**Exercise brief:** Print the data exactly. Omit the pictures.

**Input for this task:**
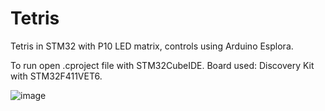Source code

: # Tetris
 Tetris in STM32 with P10 LED matrix, controls using Arduino Esplora.

To run open .cproject file with STM32CubeIDE. Board used: Discovery Kit with STM32F411VET6.

![image](https://github.com/Coconutt69/lab5/assets/137206541/bb62fed5-ce2f-4402-a7ea-f3809cac5dd5)
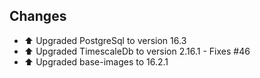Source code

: ## Changes

* ⬆️ Upgraded PostgreSql to version 16.3
* ⬆️ Upgraded TimescaleDb to version 2.16.1 - Fixes #46 
* ⬆️ Upgraded base-images to 16.2.1

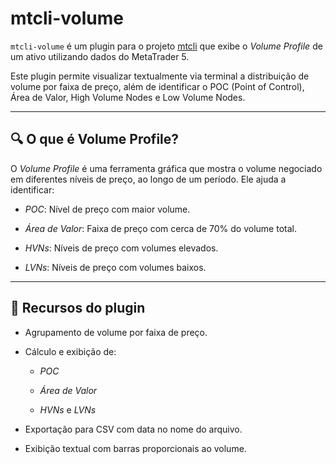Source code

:# mtcli-volume
  
`mtcli-volume` é um plugin para o projeto [mtcli](https://github.com/vfranca/mtcli) que exibe o *Volume Profile* de um ativo utilizando dados do MetaTrader 5.
  

Este plugin permite visualizar textualmente via terminal a distribuição de volume por faixa de preço, além de identificar o POC (Point of Control), Área de Valor, High Volume Nodes e Low Volume Nodes.

  

---

  

## 🔍 O que é Volume Profile?

  

O *Volume Profile* é uma ferramenta gráfica que mostra o volume negociado em diferentes níveis de preço, ao longo de um período. Ele ajuda a identificar:

  

- *POC*: Nível de preço com maior volume.

- *Área de Valor*: Faixa de preço com cerca de 70% do volume total.

- *HVNs*: Níveis de preço com volumes elevados.

- *LVNs*: Níveis de preço com volumes baixos.

  

---

  

## 🧰 Recursos do plugin

  

- Agrupamento de volume por faixa de preço.

- Cálculo e exibição de:

  - *POC*

  - *Área de Valor*

  - *HVNs* e *LVNs*

- Exportação para CSV com data no nome do arquivo.

- Exibição textual com barras proporcionais ao volume.





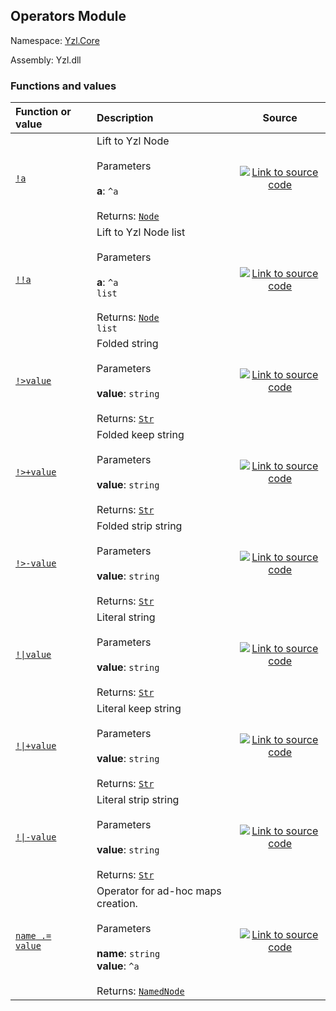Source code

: ## Operators Module

Namespace: [Yzl.Core](https://queil.github.io/yzl/reference/yzl-core)

Assembly: Yzl.dll



### Functions and values

Function or value | Description | Source
:--- | :--- | :---:
[<code><span>!<span>a</span></span></code>](#(+!+)) | Lift to Yzl Node<br /><br />Parameters<br /><br />**a**: <code>^a</code><br /><br />Returns: <code><a href="https://queil.github.io/yzl/reference/yzl-core-yzl-node">Node</a></code><br /> | [![Link to source code](https://queil.github.io/yzl/content/img/github.png)](https://github.com/queil/yzl/tree/master/src/Yzl/Operators.fs#L7-7)
[<code><span>!!<span>a</span></span></code>](#(+!!+)) | Lift to Yzl Node list<br /><br />Parameters<br /><br />**a**: <code><span>^a&#32;list</span></code><br /><br />Returns: <code><span><a href="https://queil.github.io/yzl/reference/yzl-core-yzl-node">Node</a>&#32;list</span></code><br /> | [![Link to source code](https://queil.github.io/yzl/content/img/github.png)](https://github.com/queil/yzl/tree/master/src/Yzl/Operators.fs#L9-9)
[<code><span>!><span>value</span></span></code>](#(+!%3e+)) | Folded string<br /><br />Parameters<br /><br />**value**: <code>string</code><br /><br />Returns: <code><a href="https://queil.github.io/yzl/reference/yzl-core-yzl-str">Str</a></code><br /> | [![Link to source code](https://queil.github.io/yzl/content/img/github.png)](https://github.com/queil/yzl/tree/master/src/Yzl/Operators.fs#L13-13)
[<code><span>!>+<span>value</span></span></code>](#(+!%3e%2b+)) | Folded keep string<br /><br />Parameters<br /><br />**value**: <code>string</code><br /><br />Returns: <code><a href="https://queil.github.io/yzl/reference/yzl-core-yzl-str">Str</a></code><br /> | [![Link to source code](https://queil.github.io/yzl/content/img/github.png)](https://github.com/queil/yzl/tree/master/src/Yzl/Operators.fs#L17-17)
[<code><span>!>-<span>value</span></span></code>](#(+!%3e-+)) | Folded strip string<br /><br />Parameters<br /><br />**value**: <code>string</code><br /><br />Returns: <code><a href="https://queil.github.io/yzl/reference/yzl-core-yzl-str">Str</a></code><br /> | [![Link to source code](https://queil.github.io/yzl/content/img/github.png)](https://github.com/queil/yzl/tree/master/src/Yzl/Operators.fs#L15-15)
[<code><span>!&#124;<span>value</span></span></code>](#(+!%7c+)) | Literal string<br /><br />Parameters<br /><br />**value**: <code>string</code><br /><br />Returns: <code><a href="https://queil.github.io/yzl/reference/yzl-core-yzl-str">Str</a></code><br /> | [![Link to source code](https://queil.github.io/yzl/content/img/github.png)](https://github.com/queil/yzl/tree/master/src/Yzl/Operators.fs#L19-19)
[<code><span>!&#124;+<span>value</span></span></code>](#(+!%7c%2b+)) | Literal keep string<br /><br />Parameters<br /><br />**value**: <code>string</code><br /><br />Returns: <code><a href="https://queil.github.io/yzl/reference/yzl-core-yzl-str">Str</a></code><br /> | [![Link to source code](https://queil.github.io/yzl/content/img/github.png)](https://github.com/queil/yzl/tree/master/src/Yzl/Operators.fs#L23-23)
[<code><span>!&#124;-<span>value</span></span></code>](#(+!%7c-+)) | Literal strip string<br /><br />Parameters<br /><br />**value**: <code>string</code><br /><br />Returns: <code><a href="https://queil.github.io/yzl/reference/yzl-core-yzl-str">Str</a></code><br /> | [![Link to source code](https://queil.github.io/yzl/content/img/github.png)](https://github.com/queil/yzl/tree/master/src/Yzl/Operators.fs#L21-21)
[<code><span><span>name</span>&#32;.=&#32;<span>value</span></span></code>](#(+.%3d+)) | Operator for ad-hoc maps creation.<br /><br />Parameters<br /><br />**name**: <code>string</code><br />**value**: <code>^a</code><br /><br />Returns: <code><a href="https://queil.github.io/yzl/reference/yzl-core-yzl-namednode">NamedNode</a></code><br /> | [![Link to source code](https://queil.github.io/yzl/content/img/github.png)](https://github.com/queil/yzl/tree/master/src/Yzl/Operators.fs#L11-11)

**Output of the task:**
Source code

: # Tetris
 Tetris in STM32 with P10 LED matrix, controls using Arduino Esplora.

To run open .cproject file with STM32CubeIDE. Board used: Discovery Kit with STM32F411VET6.

![image](https://github.com/Coconutt69/lab5/assets/137206541/bb62fed5-ce2f-4402-a7ea-f3809cac5dd5)
Source code

: ## Changes

* ⬆️ Upgraded PostgreSql to version 16.3
* ⬆️ Upgraded TimescaleDb to version 2.16.1 - Fixes #46 
* ⬆️ Upgraded base-images to 16.2.1

Source code

:# mtcli-volume
  
`mtcli-volume` é um plugin para o projeto [mtcli](https://github.com/vfranca/mtcli) que exibe o *Volume Profile* de um ativo utilizando dados do MetaTrader 5.
  

Este plugin permite visualizar textualmente via terminal a distribuição de volume por faixa de preço, além de identificar o POC (Point of Control), Área de Valor, High Volume Nodes e Low Volume Nodes.

  

---

  

## 🔍 O que é Volume Profile?

  

O *Volume Profile* é uma ferramenta gráfica que mostra o volume negociado em diferentes níveis de preço, ao longo de um período. Ele ajuda a identificar:

  

- *POC*: Nível de preço com maior volume.

- *Área de Valor*: Faixa de preço com cerca de 70% do volume total.

- *HVNs*: Níveis de preço com volumes elevados.

- *LVNs*: Níveis de preço com volumes baixos.

  

---

  

## 🧰 Recursos do plugin

  

- Agrupamento de volume por faixa de preço.

- Cálculo e exibição de:

  - *POC*

  - *Área de Valor*

  - *HVNs* e *LVNs*

- Exportação para CSV com data no nome do arquivo.

- Exibição textual com barras proporcionais ao volume.





Source code

: ## Operators Module

Namespace: [Yzl.Core](https://queil.github.io/yzl/reference/yzl-core)

Assembly: Yzl.dll



### Functions and values

Function or value | Description | Source
:--- | :--- | :---:
[<code><span>!<span>a</span></span></code>](#(+!+)) | Lift to Yzl Node<br /><br />Parameters<br /><br />**a**: <code>^a</code><br /><br />Returns: <code><a href="https://queil.github.io/yzl/reference/yzl-core-yzl-node">Node</a></code><br /> | [![Link to source code](https://queil.github.io/yzl/content/img/github.png)](https://github.com/queil/yzl/tree/master/src/Yzl/Operators.fs#L7-7)
[<code><span>!!<span>a</span></span></code>](#(+!!+)) | Lift to Yzl Node list<br /><br />Parameters<br /><br />**a**: <code><span>^a&#32;list</span></code><br /><br />Returns: <code><span><a href="https://queil.github.io/yzl/reference/yzl-core-yzl-node">Node</a>&#32;list</span></code><br /> | [![Link to source code](https://queil.github.io/yzl/content/img/github.png)](https://github.com/queil/yzl/tree/master/src/Yzl/Operators.fs#L9-9)
[<code><span>!><span>value</span></span></code>](#(+!%3e+)) | Folded string<br /><br />Parameters<br /><br />**value**: <code>string</code><br /><br />Returns: <code><a href="https://queil.github.io/yzl/reference/yzl-core-yzl-str">Str</a></code><br /> | [![Link to source code](https://queil.github.io/yzl/content/img/github.png)](https://github.com/queil/yzl/tree/master/src/Yzl/Operators.fs#L13-13)
[<code><span>!>+<span>value</span></span></code>](#(+!%3e%2b+)) | Folded keep string<br /><br />Parameters<br /><br />**value**: <code>string</code><br /><br />Returns: <code><a href="https://queil.github.io/yzl/reference/yzl-core-yzl-str">Str</a></code><br /> | [![Link to source code](https://queil.github.io/yzl/content/img/github.png)](https://github.com/queil/yzl/tree/master/src/Yzl/Operators.fs#L17-17)
[<code><span>!>-<span>value</span></span></code>](#(+!%3e-+)) | Folded strip string<br /><br />Parameters<br /><br />**value**: <code>string</code><br /><br />Returns: <code><a href="https://queil.github.io/yzl/reference/yzl-core-yzl-str">Str</a></code><br /> | [![Link to source code](https://queil.github.io/yzl/content/img/github.png)](https://github.com/queil/yzl/tree/master/src/Yzl/Operators.fs#L15-15)
[<code><span>!&#124;<span>value</span></span></code>](#(+!%7c+)) | Literal string<br /><br />Parameters<br /><br />**value**: <code>string</code><br /><br />Returns: <code><a href="https://queil.github.io/yzl/reference/yzl-core-yzl-str">Str</a></code><br /> | [![Link to source code](https://queil.github.io/yzl/content/img/github.png)](https://github.com/queil/yzl/tree/master/src/Yzl/Operators.fs#L19-19)
[<code><span>!&#124;+<span>value</span></span></code>](#(+!%7c%2b+)) | Literal keep string<br /><br />Parameters<br /><br />**value**: <code>string</code><br /><br />Returns: <code><a href="https://queil.github.io/yzl/reference/yzl-core-yzl-str">Str</a></code><br /> | [![Link to source code](https://queil.github.io/yzl/content/img/github.png)](https://github.com/queil/yzl/tree/master/src/Yzl/Operators.fs#L23-23)
[<code><span>!&#124;-<span>value</span></span></code>](#(+!%7c-+)) | Literal strip string<br /><br />Parameters<br /><br />**value**: <code>string</code><br /><br />Returns: <code><a href="https://queil.github.io/yzl/reference/yzl-core-yzl-str">Str</a></code><br /> | [![Link to source code](https://queil.github.io/yzl/content/img/github.png)](https://github.com/queil/yzl/tree/master/src/Yzl/Operators.fs#L21-21)
[<code><span><span>name</span>&#32;.=&#32;<span>value</span></span></code>](#(+.%3d+)) | Operator for ad-hoc maps creation.<br /><br />Parameters<br /><br />**name**: <code>string</code><br />**value**: <code>^a</code><br /><br />Returns: <code><a href="https://queil.github.io/yzl/reference/yzl-core-yzl-namednode">NamedNode</a></code><br /> | [![Link to source code](https://queil.github.io/yzl/content/img/github.png)](https://github.com/queil/yzl/tree/master/src/Yzl/Operators.fs#L11-11)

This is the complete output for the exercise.